Lors de sa mission, le GABAC a constaté l’absence de statistiques fiables en matière de gel, saisie et confiscation des produits issus du crime de blanchiment d’argent et de financement du terrorisme au Congo.
A la décharge du Congo, le règlement CEMAC ne prévoit pas de disposition pour la production et le suivi des statistiques sur les montants des sommes gelées ou saisies, encore moins pour les mesures de confiscation sur les condamnations pour blanchiment et pour financement du terrorisme.
Le rapport du GABAC alerte clairement sur l’absence de dispositif judiciaire permettant d’exécuter le gel des avoirs d’un tiers. Des recommandations ont été émises par le GABAC.
Comment résoudre ce problème? Ce serait de s’attaquer directement aux «gros poissons», les personnalités politiquement exposées (PPE) qui sont des personnes sujettes à des risques plus élevés de blanchiment de capitaux.
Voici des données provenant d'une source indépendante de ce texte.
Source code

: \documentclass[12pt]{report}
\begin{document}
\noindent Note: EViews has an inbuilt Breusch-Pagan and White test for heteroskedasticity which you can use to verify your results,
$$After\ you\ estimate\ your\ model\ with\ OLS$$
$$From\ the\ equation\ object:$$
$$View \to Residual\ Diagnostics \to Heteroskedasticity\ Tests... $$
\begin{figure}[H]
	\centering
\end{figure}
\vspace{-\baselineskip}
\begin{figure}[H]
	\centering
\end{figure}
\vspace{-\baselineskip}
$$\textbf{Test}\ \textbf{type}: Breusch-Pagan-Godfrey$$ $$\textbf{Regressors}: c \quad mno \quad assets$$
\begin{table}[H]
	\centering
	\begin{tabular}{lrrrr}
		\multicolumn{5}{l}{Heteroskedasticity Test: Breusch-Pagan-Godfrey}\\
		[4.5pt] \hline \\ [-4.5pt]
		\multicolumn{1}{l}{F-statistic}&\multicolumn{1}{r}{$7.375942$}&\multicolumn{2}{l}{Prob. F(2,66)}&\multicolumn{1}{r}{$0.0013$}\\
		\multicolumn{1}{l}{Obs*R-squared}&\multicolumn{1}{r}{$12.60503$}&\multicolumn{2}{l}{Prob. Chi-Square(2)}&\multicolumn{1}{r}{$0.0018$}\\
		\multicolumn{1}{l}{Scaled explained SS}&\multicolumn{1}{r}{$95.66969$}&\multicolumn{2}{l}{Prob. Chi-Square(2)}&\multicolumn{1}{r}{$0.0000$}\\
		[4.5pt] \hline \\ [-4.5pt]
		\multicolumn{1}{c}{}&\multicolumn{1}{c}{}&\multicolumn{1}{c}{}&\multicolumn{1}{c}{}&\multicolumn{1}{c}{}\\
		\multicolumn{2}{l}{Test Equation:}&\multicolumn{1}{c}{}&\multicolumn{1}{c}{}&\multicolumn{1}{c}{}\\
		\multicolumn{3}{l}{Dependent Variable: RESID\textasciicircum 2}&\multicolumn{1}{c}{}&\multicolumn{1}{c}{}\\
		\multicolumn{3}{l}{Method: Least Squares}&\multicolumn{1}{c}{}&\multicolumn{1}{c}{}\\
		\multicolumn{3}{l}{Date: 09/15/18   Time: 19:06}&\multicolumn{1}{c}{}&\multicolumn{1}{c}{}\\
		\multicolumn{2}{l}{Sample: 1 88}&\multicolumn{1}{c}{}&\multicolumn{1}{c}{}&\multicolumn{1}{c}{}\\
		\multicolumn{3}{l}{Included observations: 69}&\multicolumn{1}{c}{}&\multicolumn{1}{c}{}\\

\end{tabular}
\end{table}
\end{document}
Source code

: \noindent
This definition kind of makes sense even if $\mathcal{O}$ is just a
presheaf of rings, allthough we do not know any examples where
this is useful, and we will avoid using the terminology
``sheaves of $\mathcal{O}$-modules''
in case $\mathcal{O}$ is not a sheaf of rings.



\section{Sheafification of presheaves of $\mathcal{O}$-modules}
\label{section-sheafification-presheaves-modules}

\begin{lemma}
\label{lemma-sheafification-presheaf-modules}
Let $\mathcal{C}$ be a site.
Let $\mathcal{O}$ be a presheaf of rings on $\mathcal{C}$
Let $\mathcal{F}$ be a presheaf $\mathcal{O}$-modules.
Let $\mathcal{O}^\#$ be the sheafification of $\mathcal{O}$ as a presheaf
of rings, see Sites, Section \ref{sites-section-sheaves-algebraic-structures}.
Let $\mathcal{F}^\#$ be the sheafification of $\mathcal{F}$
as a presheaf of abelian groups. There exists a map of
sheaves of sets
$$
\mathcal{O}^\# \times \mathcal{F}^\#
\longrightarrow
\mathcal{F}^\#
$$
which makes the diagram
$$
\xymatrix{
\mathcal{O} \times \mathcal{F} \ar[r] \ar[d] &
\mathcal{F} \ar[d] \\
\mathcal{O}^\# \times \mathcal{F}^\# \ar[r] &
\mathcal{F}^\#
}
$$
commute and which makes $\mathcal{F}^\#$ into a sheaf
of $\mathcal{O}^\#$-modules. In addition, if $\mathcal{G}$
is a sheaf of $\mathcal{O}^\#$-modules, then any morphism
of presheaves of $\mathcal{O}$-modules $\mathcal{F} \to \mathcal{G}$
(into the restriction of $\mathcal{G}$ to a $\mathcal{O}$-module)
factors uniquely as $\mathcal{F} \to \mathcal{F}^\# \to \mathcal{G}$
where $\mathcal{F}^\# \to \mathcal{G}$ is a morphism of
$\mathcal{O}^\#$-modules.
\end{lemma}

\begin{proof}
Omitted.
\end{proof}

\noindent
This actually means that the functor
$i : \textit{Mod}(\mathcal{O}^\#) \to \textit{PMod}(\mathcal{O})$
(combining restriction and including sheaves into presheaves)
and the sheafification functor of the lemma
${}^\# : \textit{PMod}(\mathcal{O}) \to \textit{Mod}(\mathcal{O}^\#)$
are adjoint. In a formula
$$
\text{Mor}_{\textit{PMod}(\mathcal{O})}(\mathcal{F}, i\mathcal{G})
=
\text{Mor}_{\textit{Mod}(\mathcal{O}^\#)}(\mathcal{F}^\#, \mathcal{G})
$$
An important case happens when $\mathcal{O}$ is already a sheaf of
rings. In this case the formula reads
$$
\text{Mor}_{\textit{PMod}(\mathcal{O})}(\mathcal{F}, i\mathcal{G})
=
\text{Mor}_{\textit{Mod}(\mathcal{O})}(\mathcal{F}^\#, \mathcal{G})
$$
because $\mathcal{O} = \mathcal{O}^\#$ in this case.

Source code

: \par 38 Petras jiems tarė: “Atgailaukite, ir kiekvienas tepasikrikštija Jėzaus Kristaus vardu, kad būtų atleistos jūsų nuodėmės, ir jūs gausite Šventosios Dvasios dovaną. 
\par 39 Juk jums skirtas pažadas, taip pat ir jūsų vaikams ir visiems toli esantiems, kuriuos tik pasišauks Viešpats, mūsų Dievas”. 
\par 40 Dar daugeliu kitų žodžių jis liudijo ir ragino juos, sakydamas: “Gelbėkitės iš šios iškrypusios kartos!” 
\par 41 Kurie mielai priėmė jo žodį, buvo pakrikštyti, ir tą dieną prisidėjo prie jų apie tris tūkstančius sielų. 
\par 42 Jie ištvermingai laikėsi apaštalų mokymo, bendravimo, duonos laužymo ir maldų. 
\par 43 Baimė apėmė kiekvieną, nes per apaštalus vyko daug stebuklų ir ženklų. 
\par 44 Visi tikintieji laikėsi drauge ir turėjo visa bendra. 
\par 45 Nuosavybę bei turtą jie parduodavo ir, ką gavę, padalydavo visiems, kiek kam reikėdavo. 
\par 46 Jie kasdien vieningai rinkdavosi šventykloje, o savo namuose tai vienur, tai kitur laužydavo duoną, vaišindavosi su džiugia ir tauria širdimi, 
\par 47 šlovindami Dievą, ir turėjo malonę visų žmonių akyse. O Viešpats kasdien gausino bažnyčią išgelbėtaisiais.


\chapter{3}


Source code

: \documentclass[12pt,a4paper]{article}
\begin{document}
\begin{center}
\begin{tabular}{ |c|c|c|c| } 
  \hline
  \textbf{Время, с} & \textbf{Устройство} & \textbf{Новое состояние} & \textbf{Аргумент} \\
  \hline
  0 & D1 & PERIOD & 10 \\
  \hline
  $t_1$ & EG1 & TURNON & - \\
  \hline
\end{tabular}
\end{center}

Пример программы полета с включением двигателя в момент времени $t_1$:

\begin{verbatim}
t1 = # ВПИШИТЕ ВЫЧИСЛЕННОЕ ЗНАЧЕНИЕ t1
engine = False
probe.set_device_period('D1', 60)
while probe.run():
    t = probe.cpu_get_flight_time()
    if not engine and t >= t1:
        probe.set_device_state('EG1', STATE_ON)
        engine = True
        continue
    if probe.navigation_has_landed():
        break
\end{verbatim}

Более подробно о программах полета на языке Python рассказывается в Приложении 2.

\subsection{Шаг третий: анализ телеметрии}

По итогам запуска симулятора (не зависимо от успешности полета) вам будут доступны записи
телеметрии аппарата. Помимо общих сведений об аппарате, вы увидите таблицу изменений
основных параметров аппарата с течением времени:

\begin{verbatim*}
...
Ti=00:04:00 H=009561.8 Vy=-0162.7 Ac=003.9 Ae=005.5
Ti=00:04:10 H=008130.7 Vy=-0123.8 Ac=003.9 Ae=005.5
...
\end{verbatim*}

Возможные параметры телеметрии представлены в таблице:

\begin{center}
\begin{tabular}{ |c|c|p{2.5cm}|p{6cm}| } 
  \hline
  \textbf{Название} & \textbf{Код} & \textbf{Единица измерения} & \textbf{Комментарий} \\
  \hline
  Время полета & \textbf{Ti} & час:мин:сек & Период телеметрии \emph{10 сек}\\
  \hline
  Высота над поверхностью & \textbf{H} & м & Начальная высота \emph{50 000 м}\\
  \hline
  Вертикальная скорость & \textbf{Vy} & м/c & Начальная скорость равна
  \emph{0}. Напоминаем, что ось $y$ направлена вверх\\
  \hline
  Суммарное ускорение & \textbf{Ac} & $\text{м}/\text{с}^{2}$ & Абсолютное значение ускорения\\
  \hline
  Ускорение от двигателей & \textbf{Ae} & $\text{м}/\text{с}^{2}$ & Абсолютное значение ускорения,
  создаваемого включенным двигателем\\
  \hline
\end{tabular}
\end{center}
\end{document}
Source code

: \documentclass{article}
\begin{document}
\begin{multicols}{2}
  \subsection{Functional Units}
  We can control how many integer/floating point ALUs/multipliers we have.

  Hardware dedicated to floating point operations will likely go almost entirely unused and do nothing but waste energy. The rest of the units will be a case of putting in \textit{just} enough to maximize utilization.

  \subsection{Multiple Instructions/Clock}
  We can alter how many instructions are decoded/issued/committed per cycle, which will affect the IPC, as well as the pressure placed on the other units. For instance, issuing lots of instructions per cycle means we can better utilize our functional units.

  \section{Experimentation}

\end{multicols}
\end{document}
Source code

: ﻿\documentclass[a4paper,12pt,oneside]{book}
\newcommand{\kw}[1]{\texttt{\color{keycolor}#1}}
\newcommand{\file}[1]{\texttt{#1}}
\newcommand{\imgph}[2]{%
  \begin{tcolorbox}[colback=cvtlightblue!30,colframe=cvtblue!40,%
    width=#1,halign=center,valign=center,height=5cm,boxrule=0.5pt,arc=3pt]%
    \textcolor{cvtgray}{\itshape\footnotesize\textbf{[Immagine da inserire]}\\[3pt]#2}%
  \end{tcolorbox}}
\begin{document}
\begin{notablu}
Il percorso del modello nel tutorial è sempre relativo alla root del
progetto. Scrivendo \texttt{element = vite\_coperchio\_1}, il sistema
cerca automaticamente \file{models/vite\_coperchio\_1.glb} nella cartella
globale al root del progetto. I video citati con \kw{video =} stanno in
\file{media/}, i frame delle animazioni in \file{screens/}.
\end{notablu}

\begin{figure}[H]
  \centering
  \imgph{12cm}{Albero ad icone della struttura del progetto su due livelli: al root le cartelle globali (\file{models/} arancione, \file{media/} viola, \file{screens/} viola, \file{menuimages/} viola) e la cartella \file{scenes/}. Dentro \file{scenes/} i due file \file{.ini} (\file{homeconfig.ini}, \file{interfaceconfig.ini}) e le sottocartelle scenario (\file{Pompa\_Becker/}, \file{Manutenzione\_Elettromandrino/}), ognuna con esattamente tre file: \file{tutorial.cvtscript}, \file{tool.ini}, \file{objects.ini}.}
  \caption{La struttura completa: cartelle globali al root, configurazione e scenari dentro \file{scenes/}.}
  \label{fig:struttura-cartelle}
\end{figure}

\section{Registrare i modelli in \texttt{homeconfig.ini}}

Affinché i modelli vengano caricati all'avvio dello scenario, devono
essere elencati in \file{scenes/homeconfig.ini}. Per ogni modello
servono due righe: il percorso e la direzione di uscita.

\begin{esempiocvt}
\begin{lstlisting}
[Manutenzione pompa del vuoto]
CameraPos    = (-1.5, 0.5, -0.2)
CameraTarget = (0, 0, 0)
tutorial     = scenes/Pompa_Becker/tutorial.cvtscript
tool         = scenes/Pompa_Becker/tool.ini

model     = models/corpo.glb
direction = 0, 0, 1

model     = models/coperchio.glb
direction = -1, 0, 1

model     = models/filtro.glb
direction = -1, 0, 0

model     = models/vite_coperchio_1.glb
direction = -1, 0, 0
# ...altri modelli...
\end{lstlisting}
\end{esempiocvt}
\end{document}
Sur ce point également, le règlement de la CEMAC auquel appartient le GABAC et donc le Congo, ne définit pas la notion de personne politiquement exposée et n’introduit pas de notion de risque accru, ni de vigilance renforcée correspondante.
La mission du GABAC a remarqué que certaines banques congolaises ne satisfont pas à l’obligation de vigilance sur les personnalités politiquement exposées (PPE).
Pire, cette clientèle est considérée comme une clientèle haut de gamme (population sensible ayant de par son statut, droit à certains égards) et même dangereuse, donc peu sujette à questionnement. Il lui est conféré une crédibilité du fait de son rang social et l’application des diligences prévues pour les PPE s’avère peu aisée de l’aveu même des établissements bancaires.
Une fois que le tableau d’inopérabilité est dressé, il y a lieu de se demander s’il est possible de sanctionner un pays.
Force est de constater que le règlement CEMAC ne prévoit pas la possibilité́ d’appliquer de contremesures adaptées à un pays, si ce dernier persiste à ne pas appliquer de manière satisfaisante les recommandations du GAFI.
Si la mise en place des recommandations est source de contraintes administratives, elle pourrait pourtant déboucher sur un cadre légal permettant la traduction et l’application de ces règles à travers des outils de lutte anti blanchiment (LAB) .
Des outils informatiques de LAB/FT pourraient être implémentés dans les systèmes d’information des banques du Congo.
Ces outils sont conçus afin de surveiller les opérations selon des paramètres précis.
Le montant du seuil d’alerte, lors d’un virement bancaire, le profilage des tiers en vue de connaître leurs habitudes bancaires au regard de leurs sources de revenus déclarées, la surveillance et le criblage des PPE, pour ne citer que ces pistes, sont quelques-uns de moyens de savoir.
En résumé, en matière de lutte anti-blanchiment et financement du terrorisme au Congo, le chantier semble vaste.
Le Congo, loin d’être un cas isolé, illustre les difficultés des pays de la zone CEMAC à lutter de manière efficace contre le blanchiment d’argent.
La conséquence directe est une somme importante de capitaux qui échappe aux économies nationales.
De manière indirecte, le risque de réputation qui pourrait résulter des manquements cités plus haut rendrait plus difficile encore l’accès aux capitaux des institutions financières internationales qui sont désormais encore plus regardantes. Le contexte lié à la COVID-19, avec des signes avant-coureurs d’une crise économique, rend la question encore plus prégnante.
Toutefois, pour le Congo, il est encore possible d’infléchir la situation. En effet, le pays ne fait pas partie des pays africains indexés dans la Blacklist des pays dits à risque en matière de blanchiment d’argent publiée par l’Union Européenne en juin 2020. Reste à développer une réelle volonté politique, afin de poursuivre les efforts amorcés.